Superiority of three-drug combination chemotherapy versus cisplatin-etoposide in advanced non-small cell lung cancer: a randomized trial by the Italian Oncology Group for Clinical Research.

1995 
Abstract To evaluate the efficacy of a three-drug regimen vs. a two-drug CDDP based combination in the treatment of NSCLC, we conducted a three-arm randomized parallel trial comparing (a) CDDP (120 mg/m 2 day 1) + etoposide (100 mg/m 2 days 1–3) every 3 weeks (PE —arm A); (b) CDDP (120 mg/m 2 every 4 weeks) + mitomycin (8 mg/m 2 days 1, 29, 71) + vindesine (3 mg/m 2 days 1, 8, 15, 22 every 2 weeks) (MVP —arm B); and (c) CDDP (120 mg/m 2 day 1) + mitomycin (6 mg/m 2 day 1) + ifosfamide (3 g/m 2 day 2) every 3 weeks (MIC —arm C).
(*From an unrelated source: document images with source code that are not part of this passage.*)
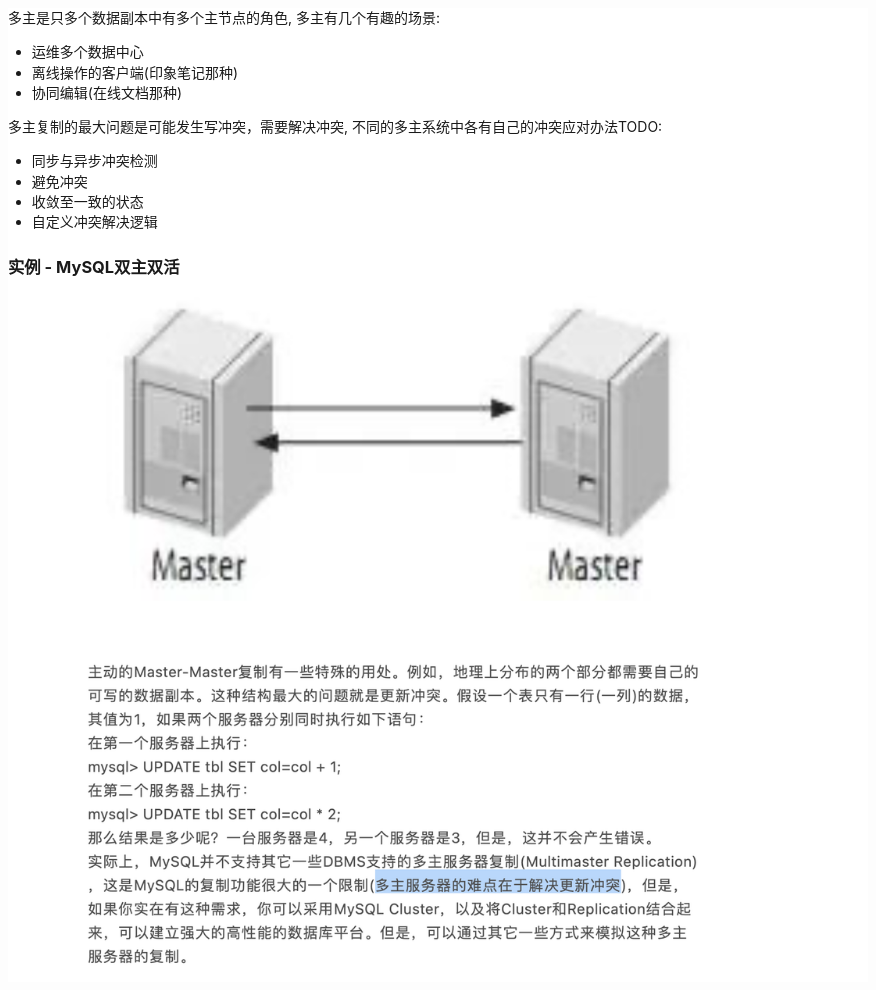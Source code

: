 多主是只多个数据副本中有多个主节点的角色, 多主有几个有趣的场景:

- 运维多个数据中心
- 离线操作的客户端(印象笔记那种)
- 协同编辑(在线文档那种)

多主复制的最大问题是可能发生写冲突，需要解决冲突, 不同的多主系统中各有自己的冲突应对办法TODO:

- 同步与异步冲突检测
- 避免冲突
- 收敛至一致的状态
- 自定义冲突解决逻辑

### 实例 - MySQL双主双活
<img src="/resources/replica/11.png" width="800"/>
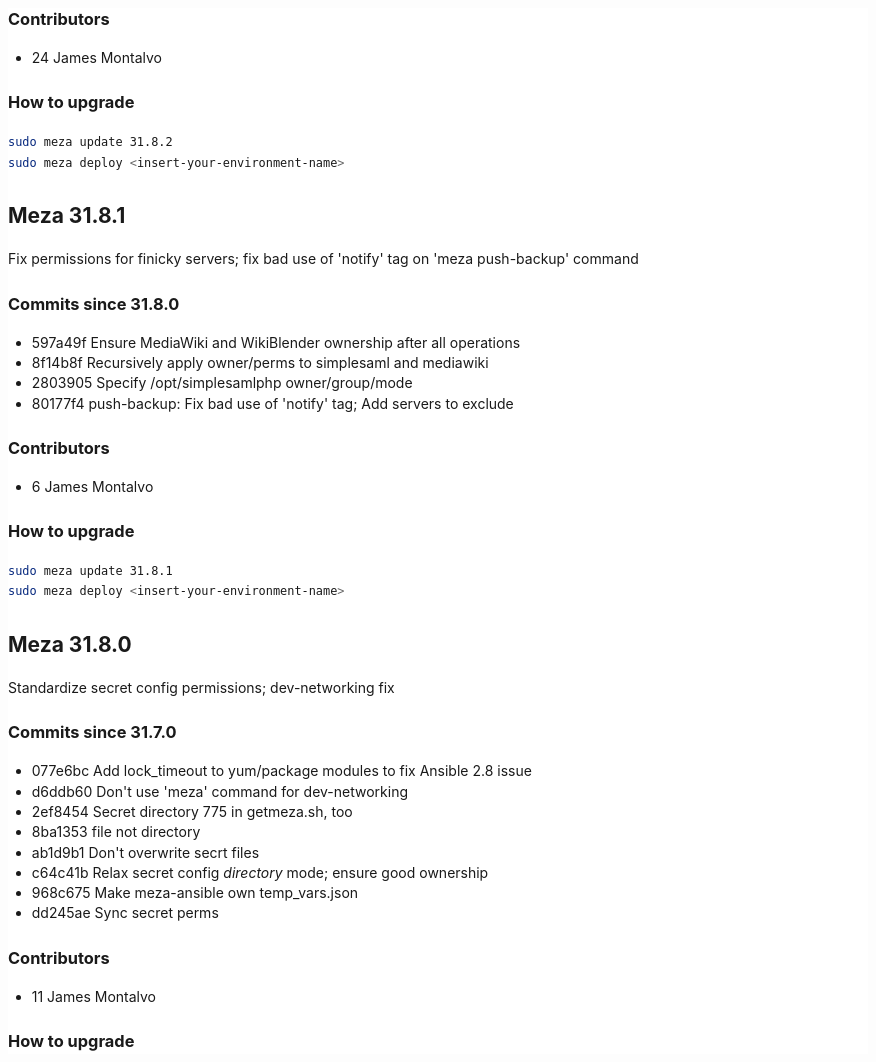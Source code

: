 ### Contributors

* 24	James Montalvo

### How to upgrade

```bash
sudo meza update 31.8.2
sudo meza deploy <insert-your-environment-name>
```

## Meza 31.8.1

Fix permissions for finicky servers; fix bad use of 'notify' tag on 'meza push-backup' command

### Commits since 31.8.0

* 597a49f Ensure MediaWiki and WikiBlender ownership after all operations
* 8f14b8f Recursively apply owner/perms to simplesaml and mediawiki
* 2803905 Specify /opt/simplesamlphp owner/group/mode
* 80177f4 push-backup: Fix bad use of 'notify' tag; Add servers to exclude

### Contributors

* 6	James Montalvo

### How to upgrade

```bash
sudo meza update 31.8.1
sudo meza deploy <insert-your-environment-name>
```

## Meza 31.8.0

Standardize secret config permissions; dev-networking fix

### Commits since 31.7.0

* 077e6bc Add lock_timeout to yum/package modules to fix Ansible 2.8 issue
* d6ddb60 Don't use 'meza' command for dev-networking
* 2ef8454 Secret directory 775 in getmeza.sh, too
* 8ba1353 file not directory
* ab1d9b1 Don't overwrite secrt files
* c64c41b Relax secret config _directory_ mode; ensure good ownership
* 968c675 Make meza-ansible own temp_vars.json
* dd245ae Sync secret perms

### Contributors

* 11	James Montalvo

### How to upgrade
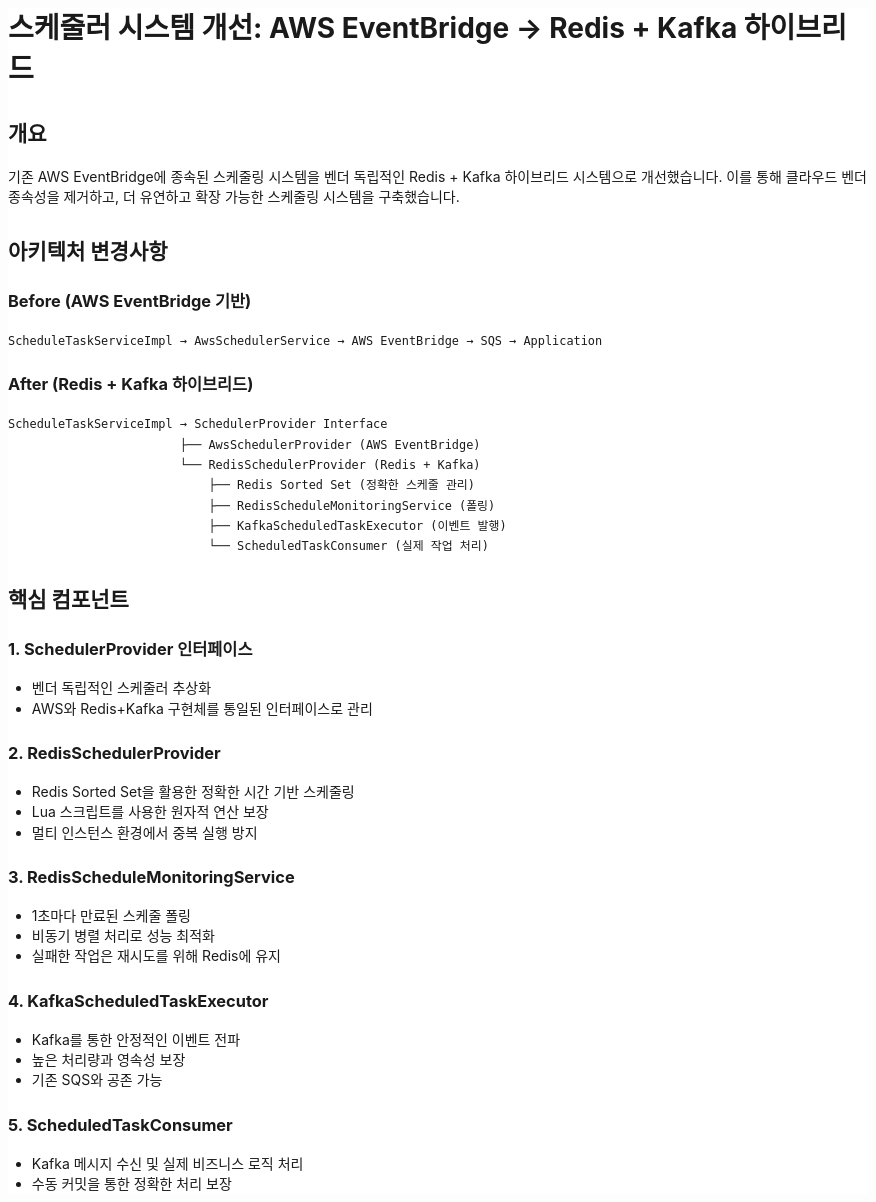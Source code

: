 # 스케줄러 시스템 개선: AWS EventBridge → Redis + Kafka 하이브리드

## 개요

기존 AWS EventBridge에 종속된 스케줄링 시스템을 벤더 독립적인 Redis + Kafka 하이브리드 시스템으로 개선했습니다. 이를 통해 클라우드 벤더 종속성을 제거하고, 더 유연하고 확장 가능한 스케줄링 시스템을 구축했습니다.

## 아키텍처 변경사항

### Before (AWS EventBridge 기반)
```
ScheduleTaskServiceImpl → AwsSchedulerService → AWS EventBridge → SQS → Application
```

### After (Redis + Kafka 하이브리드)
```
ScheduleTaskServiceImpl → SchedulerProvider Interface
                        ├── AwsSchedulerProvider (AWS EventBridge)
                        └── RedisSchedulerProvider (Redis + Kafka)
                            ├── Redis Sorted Set (정확한 스케줄 관리)
                            ├── RedisScheduleMonitoringService (폴링)
                            ├── KafkaScheduledTaskExecutor (이벤트 발행)
                            └── ScheduledTaskConsumer (실제 작업 처리)
```

## 핵심 컴포넌트

### 1. SchedulerProvider 인터페이스
- 벤더 독립적인 스케줄러 추상화
- AWS와 Redis+Kafka 구현체를 통일된 인터페이스로 관리

### 2. RedisSchedulerProvider
- Redis Sorted Set을 활용한 정확한 시간 기반 스케줄링
- Lua 스크립트를 사용한 원자적 연산 보장
- 멀티 인스턴스 환경에서 중복 실행 방지

### 3. RedisScheduleMonitoringService
- 1초마다 만료된 스케줄 폴링
- 비동기 병렬 처리로 성능 최적화
- 실패한 작업은 재시도를 위해 Redis에 유지

### 4. KafkaScheduledTaskExecutor
- Kafka를 통한 안정적인 이벤트 전파
- 높은 처리량과 영속성 보장
- 기존 SQS와 공존 가능

### 5. ScheduledTaskConsumer
- Kafka 메시지 수신 및 실제 비즈니스 로직 처리
- 수동 커밋을 통한 정확한 처리 보장
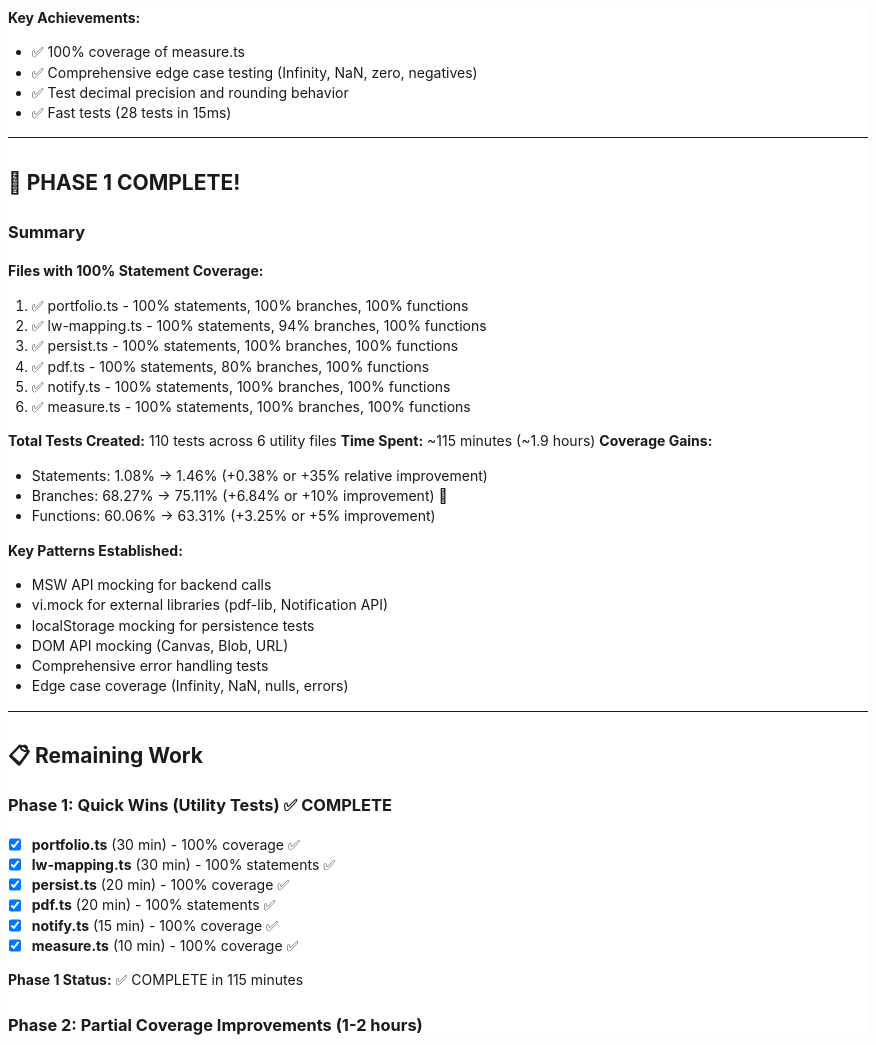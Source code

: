 **Key Achievements:**
- ✅ 100% coverage of measure.ts
- ✅ Comprehensive edge case testing (Infinity, NaN, zero, negatives)
- ✅ Test decimal precision and rounding behavior
- ✅ Fast tests (28 tests in 15ms)

---

## 🎉 PHASE 1 COMPLETE!

### Summary

**Files with 100% Statement Coverage:**
1. ✅ portfolio.ts - 100% statements, 100% branches, 100% functions
2. ✅ lw-mapping.ts - 100% statements, 94% branches, 100% functions
3. ✅ persist.ts - 100% statements, 100% branches, 100% functions
4. ✅ pdf.ts - 100% statements, 80% branches, 100% functions
5. ✅ notify.ts - 100% statements, 100% branches, 100% functions
6. ✅ measure.ts - 100% statements, 100% branches, 100% functions

**Total Tests Created:** 110 tests across 6 utility files
**Time Spent:** ~115 minutes (~1.9 hours)
**Coverage Gains:**
- Statements: 1.08% → 1.46% (+0.38% or +35% relative improvement)
- Branches: 68.27% → 75.11% (+6.84% or +10% improvement) 🚀
- Functions: 60.06% → 63.31% (+3.25% or +5% improvement)

**Key Patterns Established:**
- MSW API mocking for backend calls
- vi.mock for external libraries (pdf-lib, Notification API)
- localStorage mocking for persistence tests
- DOM API mocking (Canvas, Blob, URL)
- Comprehensive error handling tests
- Edge case coverage (Infinity, NaN, nulls, errors)

---

## 📋 Remaining Work

### Phase 1: Quick Wins (Utility Tests) ✅ COMPLETE

- [x] **portfolio.ts** (30 min) - 100% coverage ✅
- [x] **lw-mapping.ts** (30 min) - 100% statements ✅
- [x] **persist.ts** (20 min) - 100% coverage ✅
- [x] **pdf.ts** (20 min) - 100% statements ✅
- [x] **notify.ts** (15 min) - 100% coverage ✅
- [x] **measure.ts** (10 min) - 100% coverage ✅

**Phase 1 Status:** ✅ COMPLETE in 115 minutes

### Phase 2: Partial Coverage Improvements (1-2 hours)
From May 1989 to April 1992, 393 consecutive previously untreated patients with NSCLC Stage IIIB and IV entered the trial; 373 were evaluable for survival and 360 for response. The response rate was significantly better for both the three-drug regimens compared with PE (Table 3). Logistic regression model showed a significantly better response in patients with a good P.S. and in Stage IIIB. Main toxicity consisted of myelosuppression: neutropenia Grade III —IV was recorded in 14% (arm A), 15% (arm B) and 21% (arm C). Thrombocytopenia Grade III —IV was worst in arm C: 10% vs. 5% (arm A) and 3% (arm B). Nephrotoxicity Grade III —IV was more common in arm C: 3.5%. Toxic deaths were 11 (3%: three in arm A, five in arm B, three in arm C). From our data, the three-drug containing regimens, MVP and MIC, appear more active than the two-drug combination PE in treatment of advanced NSCLC.